(Extracted records)
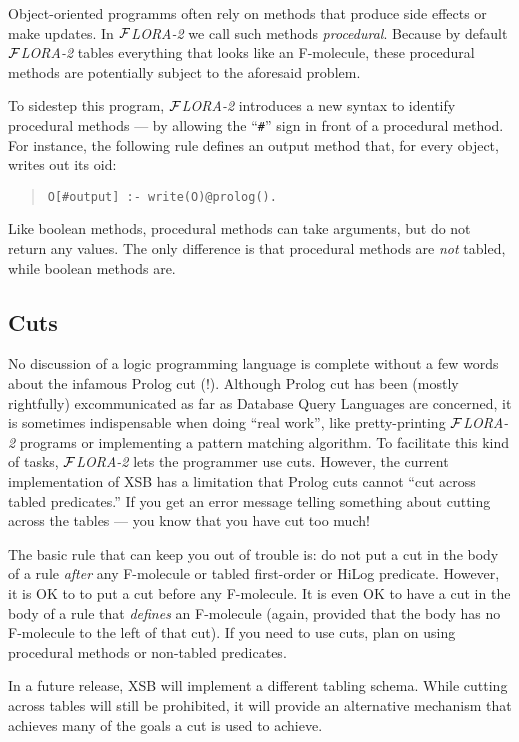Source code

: \documentclass[11pt]{article}
\newcommand{\FLORA}{{\mbox{${\cal F}${\small\it LORA}\rm\emph{-2}}}\xspace}
\begin{document}
Object-oriented programms often rely on methods that produce side effects
or make updates.  In \FLORA we call such methods \emph{procedural}.
Because by default \FLORA tables everything that looks like an F-molecule,
these procedural methods are potentially subject to the aforesaid problem.

To sidestep this program, \FLORA introduces a new syntax to identify
procedural methods --- by allowing the ``\verb|#|'' sign in front of a
procedural method. For instance, the following rule defines an output
method that, for every object, writes out its oid:
\begin{quote}
\verb|O[#output] :- write(O)@prolog().|
\end{quote}
Like boolean methods, procedural methods can take arguments, but do not
return any values.  The only difference is that procedural methods are
\emph{not} tabled, while boolean methods are.


\subsection{Cuts}


\index{cuts in \FLORA}
No discussion of a logic programming language is complete without a few
words about the infamous Prolog cut (!). Although Prolog cut has been
(mostly rightfully) excommunicated as far as Database Query Languages are
concerned, it is sometimes indispensable when doing ``real work'', like
pretty-printing \FLORA programs or implementing a pattern matching
algorithm.  To facilitate this kind of tasks, \FLORA lets the programmer
use cuts.  However, the current implementation of XSB has a limitation that
Prolog cuts cannot ``cut across tabled predicates.''  If you get an error
message telling something about cutting across the tables --- you know that
you have cut too much!

The basic rule that can keep you out of trouble is: do not put a cut in the
body of a rule \emph{after} any F-molecule or tabled first-order or HiLog
predicate. However, it is OK to to put a cut before any F-molecule. It is
even OK to have a cut in the body of a rule that \emph{defines} an
F-molecule (again, provided that the body has no F-molecule to the left of
that cut). If you need to use cuts, plan on using procedural methods or
non-tabled predicates.

In a future release, XSB will implement a different tabling schema. While
cutting across tables will still be prohibited, it will provide an
alternative mechanism that achieves many of the goals a cut is used to
achieve.
\end{document}
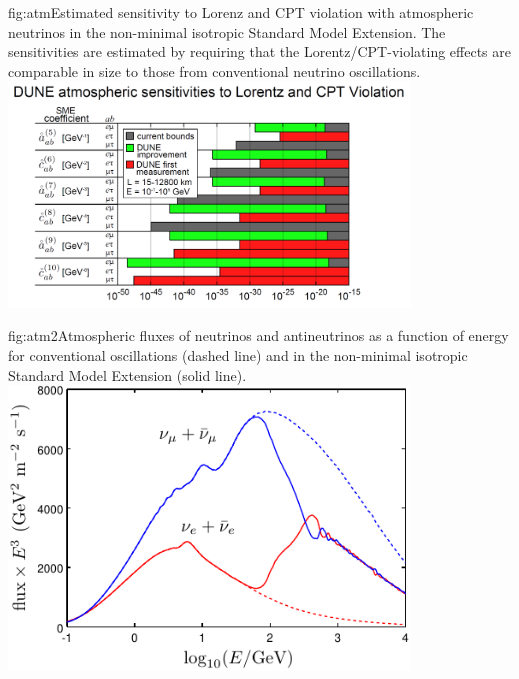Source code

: \begin{dunefigure}{fig:atm}{Estimated sensitivity to Lorenz and CPT violation with atmospheric neutrinos in the non-minimal isotropic Standard Model Extension. The sensitivities are estimated by requiring that the Lorentz/CPT-violating effects are comparable in size to
those from conventional neutrino oscillations.}
\includegraphics[width=0.8\textwidth]{graphics/DUNE-atm.pdf}
\end{dunefigure}

\begin{dunefigure}{fig:atm2}{Atmospheric fluxes of neutrinos and antineutrinos as a function of energy for conventional oscillations (dashed line) and in the non-minimal isotropic Standard Model Extension (solid line).}
\includegraphics[width=0.8\textwidth]{graphics/DUNE-atm2.pdf}
\end{dunefigure}


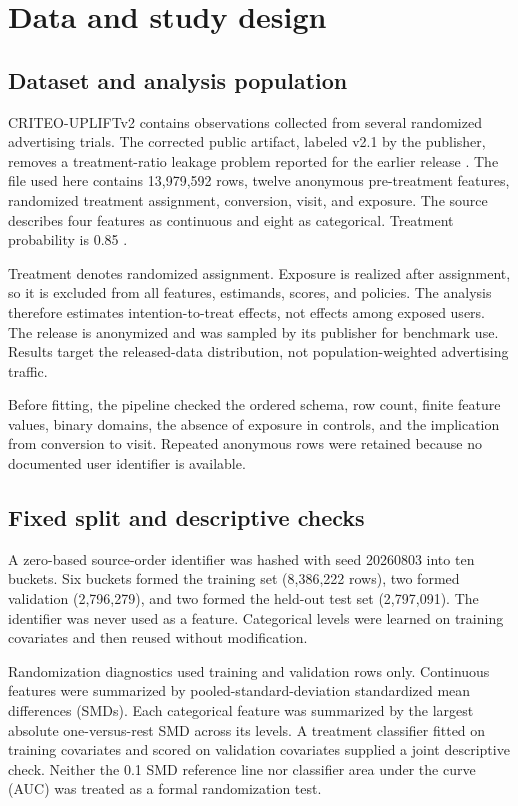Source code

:\documentclass[11pt]{article}
\begin{document}
\section{Data and study design}

\subsection{Dataset and analysis population}

CRITEO-UPLIFTv2 contains observations collected from several randomized advertising trials. The corrected public artifact, labeled v2.1 by the publisher, removes a treatment-ratio leakage problem reported for the earlier release \citep{diemert2021benchmark}. The file used here contains 13,979,592 rows, twelve anonymous pre-treatment features, randomized treatment assignment, conversion, visit, and exposure. The source describes four features as continuous and eight as categorical. Treatment probability is 0.85 \citep{criteoDataset,diemert2021benchmark}.

Treatment denotes randomized assignment. Exposure is realized after assignment, so it is excluded from all features, estimands, scores, and policies. The analysis therefore estimates intention-to-treat effects, not effects among exposed users. The release is anonymized and was sampled by its publisher for benchmark use. Results target the released-data distribution, not population-weighted advertising traffic.

Before fitting, the pipeline checked the ordered schema, row count, finite feature values, binary domains, the absence of exposure in controls, and the implication from conversion to visit. Repeated anonymous rows were retained because no documented user identifier is available.

\subsection{Fixed split and descriptive checks}

A zero-based source-order identifier was hashed with seed 20260803 into ten buckets. Six buckets formed the training set (8,386,222 rows), two formed validation (2,796,279), and two formed the held-out test set (2,797,091). The identifier was never used as a feature. Categorical levels were learned on training covariates and then reused without modification.

Randomization diagnostics used training and validation rows only. Continuous features were summarized by pooled-standard-deviation standardized mean differences (SMDs). Each categorical feature was summarized by the largest absolute one-versus-rest SMD across its levels. A treatment classifier fitted on training covariates and scored on validation covariates supplied a joint descriptive check. Neither the 0.1 SMD reference line nor classifier area under the curve (AUC) was treated as a formal randomization test.
\end{document}
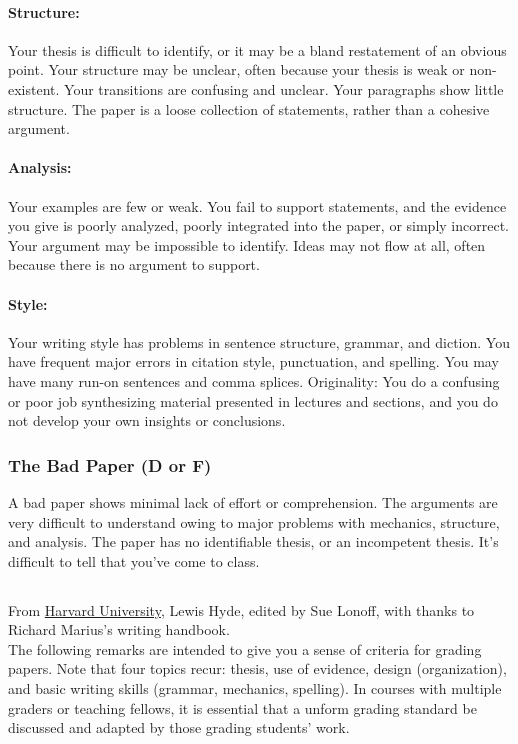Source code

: \documentclass{article}
\begin{document}
\paragraph{Structure:} Your thesis is difficult to identify, or it may be a bland restatement of an obvious point. Your structure may be unclear, often because your thesis is weak or non-existent. Your transitions are confusing and unclear. Your paragraphs show little structure. The paper is a loose collection of statements, rather than a cohesive argument.
\paragraph{Analysis:} Your examples are few or weak. You fail to support statements, and the evidence you give is poorly analyzed, poorly integrated into the paper, or simply incorrect. Your argument may be impossible to identify. Ideas may not flow at all, often because there is no argument to support.
\paragraph{Style:} Your writing style has problems in sentence structure, grammar, and diction. You have frequent major errors in citation style, punctuation, and spelling. You may have many run-on sentences and comma splices.
Originality: You do a confusing or poor job synthesizing material presented in lectures and sections, and you do not develop your own insights or conclusions. 

\subsubsection{The Bad Paper (D or F)}
A bad paper shows minimal lack of effort or comprehension. The arguments are very difficult to understand owing to major problems with mechanics, structure, and analysis. The paper has no identifiable thesis, or an incompetent thesis. It’s difficult to tell that you’ve come to class.

\subsection{}
From \href{http://isites.harvard.edu/fs/html/icb.topic58474/GradingPapers.html}{Harvard University}, Lewis Hyde, edited by Sue Lonoff, with thanks to Richard Marius's writing handbook.\\
The following remarks are intended to give you a sense of criteria for grading papers. Note that four topics recur: thesis, use of evidence, design (organization), and basic writing skills (grammar, mechanics, spelling). In courses with multiple graders or teaching fellows, it is essential that a unform grading standard be discussed and adapted by those grading students' work.
\end{document}
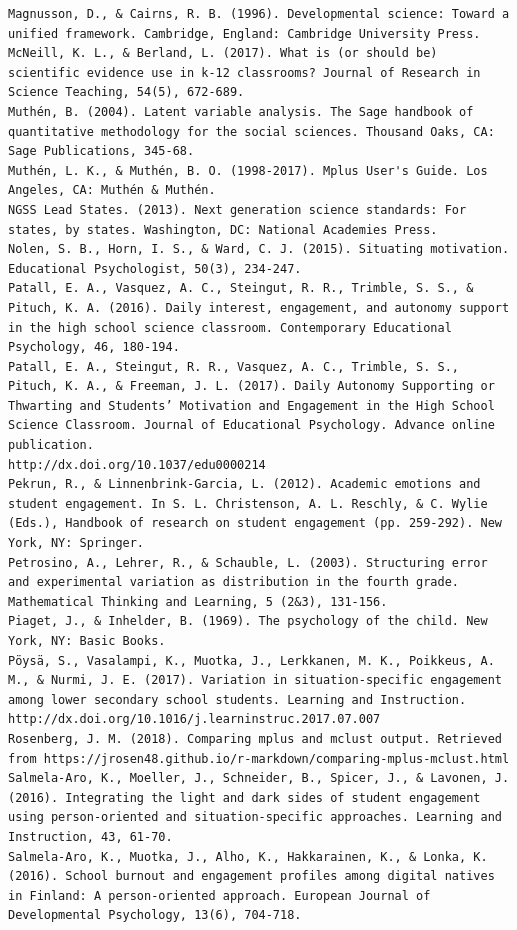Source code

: \documentclass[]{book}
\theoremstyle{definition}
\theoremstyle{definition}
\theoremstyle{definition}
\theoremstyle{remark}
\begin{document}
\begin{verbatim}
Magnusson, D., & Cairns, R. B. (1996). Developmental science: Toward a unified framework. Cambridge, England: Cambridge University Press.  
McNeill, K. L., & Berland, L. (2017). What is (or should be) scientific evidence use in k‐12 classrooms? Journal of Research in Science Teaching, 54(5), 672-689.  
Muthén, B. (2004). Latent variable analysis. The Sage handbook of quantitative methodology for the social sciences. Thousand Oaks, CA: Sage Publications, 345-68.  
Muthén, L. K., & Muthén, B. O. (1998-2017). Mplus User's Guide. Los Angeles, CA: Muthén & Muthén.
NGSS Lead States. (2013). Next generation science standards: For states, by states. Washington, DC: National Academies Press.  
Nolen, S. B., Horn, I. S., & Ward, C. J. (2015). Situating motivation. Educational Psychologist, 50(3), 234-247.
Patall, E. A., Vasquez, A. C., Steingut, R. R., Trimble, S. S., & Pituch, K. A. (2016). Daily interest, engagement, and autonomy support in the high school science classroom. Contemporary Educational Psychology, 46, 180-194.  
Patall, E. A., Steingut, R. R., Vasquez, A. C., Trimble, S. S., Pituch, K. A., & Freeman, J. L. (2017). Daily Autonomy Supporting or Thwarting and Students’ Motivation and Engagement in the High School Science Classroom. Journal of Educational Psychology. Advance online publication.
http://dx.doi.org/10.1037/edu0000214  
Pekrun, R., & Linnenbrink-Garcia, L. (2012). Academic emotions and student engagement. In S. L. Christenson, A. L. Reschly, & C. Wylie (Eds.), Handbook of research on student engagement (pp. 259-292). New York, NY: Springer.
Petrosino, A., Lehrer, R., & Schauble, L. (2003). Structuring error and experimental variation as distribution in the fourth grade. Mathematical Thinking and Learning, 5 (2&3), 131-156.  
Piaget, J., & Inhelder, B. (1969). The psychology of the child. New York, NY: Basic Books.  
Pöysä, S., Vasalampi, K., Muotka, J., Lerkkanen, M. K., Poikkeus, A. M., & Nurmi, J. E. (2017). Variation in situation-specific engagement among lower secondary school students. Learning and Instruction. http://dx.doi.org/10.1016/j.learninstruc.2017.07.007  
Rosenberg, J. M. (2018). Comparing mplus and mclust output. Retrieved from https://jrosen48.github.io/r-markdown/comparing-mplus-mclust.html
Salmela-Aro, K., Moeller, J., Schneider, B., Spicer, J., & Lavonen, J. (2016). Integrating the light and dark sides of student engagement using person-oriented and situation-specific approaches. Learning and Instruction, 43, 61-70.  
Salmela-Aro, K., Muotka, J., Alho, K., Hakkarainen, K., & Lonka, K. (2016). School burnout and engagement profiles among digital natives in Finland: A person-oriented approach. European Journal of Developmental Psychology, 13(6), 704-718.  

\end{verbatim}
\end{document}
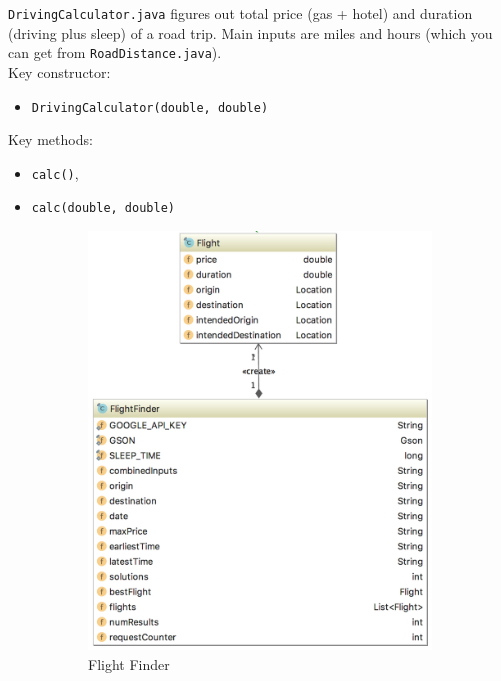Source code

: \documentclass[11pt]{article}
\begin{document}
\texttt{DrivingCalculator.java} figures out total price (gas + hotel) and duration (driving plus sleep) of a road trip. Main inputs are miles and hours (which you can get from
 \texttt{RoadDistance.java}).\\
 Key constructor:
 \begin{itemize}
 \item  \texttt{DrivingCalculator(double, double)}
 \end{itemize}
  Key methods:
  \begin{itemize}
\item  \texttt{calc()},
 \item  \texttt{calc(double, double)}
 \end{itemize}

\begin{figure}
\centering
\begin{subfigure}{.4\textwidth}
\centering
  \includegraphics[width=1\linewidth]{FlightFinder.png}
  \caption{Flight Finder}
  \label{fig:flfinder}
\end{subfigure}%
\begin{subfigure}{.6\textwidth}

\end{subfigure}
\end{figure}
\end{document}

TASK BRIEF = In the data above, please extract the lines from the first one through the line with "or make updates.", exactly, and keep pictures out.

RESULT FOR THIS EXERCISE =
Source code

: \documentclass[11pt]{article}
\newcommand{\FLORA}{{\mbox{${\cal F}${\small\it LORA}\rm\emph{-2}}}\xspace}
\begin{document}
Object-oriented programms often rely on methods that produce side effects
or make updates.  In \FLORA we call such methods \emph{procedural}.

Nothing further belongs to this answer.